[Task data]
┌──

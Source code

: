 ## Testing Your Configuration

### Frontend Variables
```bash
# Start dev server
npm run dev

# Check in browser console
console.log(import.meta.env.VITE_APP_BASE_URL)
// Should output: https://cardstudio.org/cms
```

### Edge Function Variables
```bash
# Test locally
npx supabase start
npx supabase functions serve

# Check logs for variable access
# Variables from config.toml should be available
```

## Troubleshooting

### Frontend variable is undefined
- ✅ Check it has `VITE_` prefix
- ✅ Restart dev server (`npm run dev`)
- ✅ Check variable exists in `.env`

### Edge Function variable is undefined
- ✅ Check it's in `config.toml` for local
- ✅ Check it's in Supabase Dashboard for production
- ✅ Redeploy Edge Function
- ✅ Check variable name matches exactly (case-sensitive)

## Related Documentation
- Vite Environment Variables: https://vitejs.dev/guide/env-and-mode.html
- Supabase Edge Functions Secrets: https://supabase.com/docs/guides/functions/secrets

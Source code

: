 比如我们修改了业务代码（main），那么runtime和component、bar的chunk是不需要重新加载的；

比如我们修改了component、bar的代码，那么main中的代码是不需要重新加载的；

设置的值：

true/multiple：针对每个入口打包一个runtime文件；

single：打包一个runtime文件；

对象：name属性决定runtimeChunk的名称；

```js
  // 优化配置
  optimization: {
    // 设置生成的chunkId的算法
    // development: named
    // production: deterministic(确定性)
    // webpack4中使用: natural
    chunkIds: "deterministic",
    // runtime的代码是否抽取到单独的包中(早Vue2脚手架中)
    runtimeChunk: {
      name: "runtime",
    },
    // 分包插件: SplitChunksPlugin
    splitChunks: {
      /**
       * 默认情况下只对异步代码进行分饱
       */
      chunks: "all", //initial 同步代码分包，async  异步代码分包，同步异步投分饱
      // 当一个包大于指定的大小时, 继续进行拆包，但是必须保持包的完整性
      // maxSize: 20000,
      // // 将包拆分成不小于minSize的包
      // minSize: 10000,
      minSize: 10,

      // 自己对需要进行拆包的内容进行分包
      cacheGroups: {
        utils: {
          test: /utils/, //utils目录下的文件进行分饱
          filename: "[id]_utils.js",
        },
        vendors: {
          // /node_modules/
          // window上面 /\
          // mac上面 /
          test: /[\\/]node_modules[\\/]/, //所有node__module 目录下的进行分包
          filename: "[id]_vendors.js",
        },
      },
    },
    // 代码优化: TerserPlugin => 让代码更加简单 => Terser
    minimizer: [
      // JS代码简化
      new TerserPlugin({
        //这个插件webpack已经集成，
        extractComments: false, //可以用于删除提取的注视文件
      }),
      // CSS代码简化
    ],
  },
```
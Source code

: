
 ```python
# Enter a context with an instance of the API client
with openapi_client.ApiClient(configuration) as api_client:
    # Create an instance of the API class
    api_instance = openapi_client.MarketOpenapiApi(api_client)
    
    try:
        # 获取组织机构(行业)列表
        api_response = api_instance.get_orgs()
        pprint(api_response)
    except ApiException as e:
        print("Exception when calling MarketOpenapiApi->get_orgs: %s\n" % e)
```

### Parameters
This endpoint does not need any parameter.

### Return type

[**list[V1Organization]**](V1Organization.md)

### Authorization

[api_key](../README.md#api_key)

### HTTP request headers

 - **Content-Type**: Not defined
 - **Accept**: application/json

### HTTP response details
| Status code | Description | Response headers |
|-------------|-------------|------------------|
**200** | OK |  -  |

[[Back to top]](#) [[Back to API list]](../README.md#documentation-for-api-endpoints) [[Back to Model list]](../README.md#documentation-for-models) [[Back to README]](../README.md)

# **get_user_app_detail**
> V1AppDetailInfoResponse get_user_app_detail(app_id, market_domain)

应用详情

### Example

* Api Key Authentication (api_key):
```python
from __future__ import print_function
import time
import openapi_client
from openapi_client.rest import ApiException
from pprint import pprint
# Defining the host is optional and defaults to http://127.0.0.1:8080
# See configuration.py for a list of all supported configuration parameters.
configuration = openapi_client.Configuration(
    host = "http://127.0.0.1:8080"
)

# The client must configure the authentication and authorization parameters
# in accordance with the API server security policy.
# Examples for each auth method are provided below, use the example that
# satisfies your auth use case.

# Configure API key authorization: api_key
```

└──

[What to produce]
The expected answer is the complete material, restated exactly.

[Result of the exercise]
Source code

: ## Testing Your Configuration

### Frontend Variables
```bash
# Start dev server
npm run dev

# Check in browser console
console.log(import.meta.env.VITE_APP_BASE_URL)
// Should output: https://cardstudio.org/cms
```

### Edge Function Variables
```bash
# Test locally
npx supabase start
npx supabase functions serve

# Check logs for variable access
# Variables from config.toml should be available
```

## Troubleshooting

### Frontend variable is undefined
- ✅ Check it has `VITE_` prefix
- ✅ Restart dev server (`npm run dev`)
- ✅ Check variable exists in `.env`

### Edge Function variable is undefined
- ✅ Check it's in `config.toml` for local
- ✅ Check it's in Supabase Dashboard for production
- ✅ Redeploy Edge Function
- ✅ Check variable name matches exactly (case-sensitive)

## Related Documentation
- Vite Environment Variables: https://vitejs.dev/guide/env-and-mode.html
- Supabase Edge Functions Secrets: https://supabase.com/docs/guides/functions/secrets

Source code

: 比如我们修改了业务代码（main），那么runtime和component、bar的chunk是不需要重新加载的；

比如我们修改了component、bar的代码，那么main中的代码是不需要重新加载的；

设置的值：

true/multiple：针对每个入口打包一个runtime文件；

single：打包一个runtime文件；

对象：name属性决定runtimeChunk的名称；

```js
  // 优化配置
  optimization: {
    // 设置生成的chunkId的算法
    // development: named
    // production: deterministic(确定性)
    // webpack4中使用: natural
    chunkIds: "deterministic",
    // runtime的代码是否抽取到单独的包中(早Vue2脚手架中)
    runtimeChunk: {
      name: "runtime",
    },
    // 分包插件: SplitChunksPlugin
    splitChunks: {
      /**
       * 默认情况下只对异步代码进行分饱
       */
      chunks: "all", //initial 同步代码分包，async  异步代码分包，同步异步投分饱
      // 当一个包大于指定的大小时, 继续进行拆包，但是必须保持包的完整性
      // maxSize: 20000,
      // // 将包拆分成不小于minSize的包
      // minSize: 10000,
      minSize: 10,

      // 自己对需要进行拆包的内容进行分包
      cacheGroups: {
        utils: {
          test: /utils/, //utils目录下的文件进行分饱
          filename: "[id]_utils.js",
        },
        vendors: {
          // /node_modules/
          // window上面 /\
          // mac上面 /
          test: /[\\/]node_modules[\\/]/, //所有node__module 目录下的进行分包
          filename: "[id]_vendors.js",
        },
      },
    },
    // 代码优化: TerserPlugin => 让代码更加简单 => Terser
    minimizer: [
      // JS代码简化
      new TerserPlugin({
        //这个插件webpack已经集成，
        extractComments: false, //可以用于删除提取的注视文件
      }),
      // CSS代码简化
    ],
  },
```
Source code

:
 ```python
# Enter a context with an instance of the API client
with openapi_client.ApiClient(configuration) as api_client:
    # Create an instance of the API class
    api_instance = openapi_client.MarketOpenapiApi(api_client)
    
    try:
        # 获取组织机构(行业)列表
        api_response = api_instance.get_orgs()
        pprint(api_response)
    except ApiException as e:
        print("Exception when calling MarketOpenapiApi->get_orgs: %s\n" % e)
```

### Parameters
This endpoint does not need any parameter.

### Return type

[**list[V1Organization]**](V1Organization.md)

### Authorization

[api_key](../README.md#api_key)

### HTTP request headers

 - **Content-Type**: Not defined
 - **Accept**: application/json

### HTTP response details
| Status code | Description | Response headers |
|-------------|-------------|------------------|
**200** | OK |  -  |

[[Back to top]](#) [[Back to API list]](../README.md#documentation-for-api-endpoints) [[Back to Model list]](../README.md#documentation-for-models) [[Back to README]](../README.md)

# **get_user_app_detail**
> V1AppDetailInfoResponse get_user_app_detail(app_id, market_domain)

应用详情

### Example

* Api Key Authentication (api_key):
```python
from __future__ import print_function
import time
import openapi_client
from openapi_client.rest import ApiException
from pprint import pprint
# Defining the host is optional and defaults to http://127.0.0.1:8080
# See configuration.py for a list of all supported configuration parameters.
configuration = openapi_client.Configuration(
    host = "http://127.0.0.1:8080"
)

# The client must configure the authentication and authorization parameters
# in accordance with the API server security policy.
# Examples for each auth method are provided below, use the example that
# satisfies your auth use case.

# Configure API key authorization: api_key
```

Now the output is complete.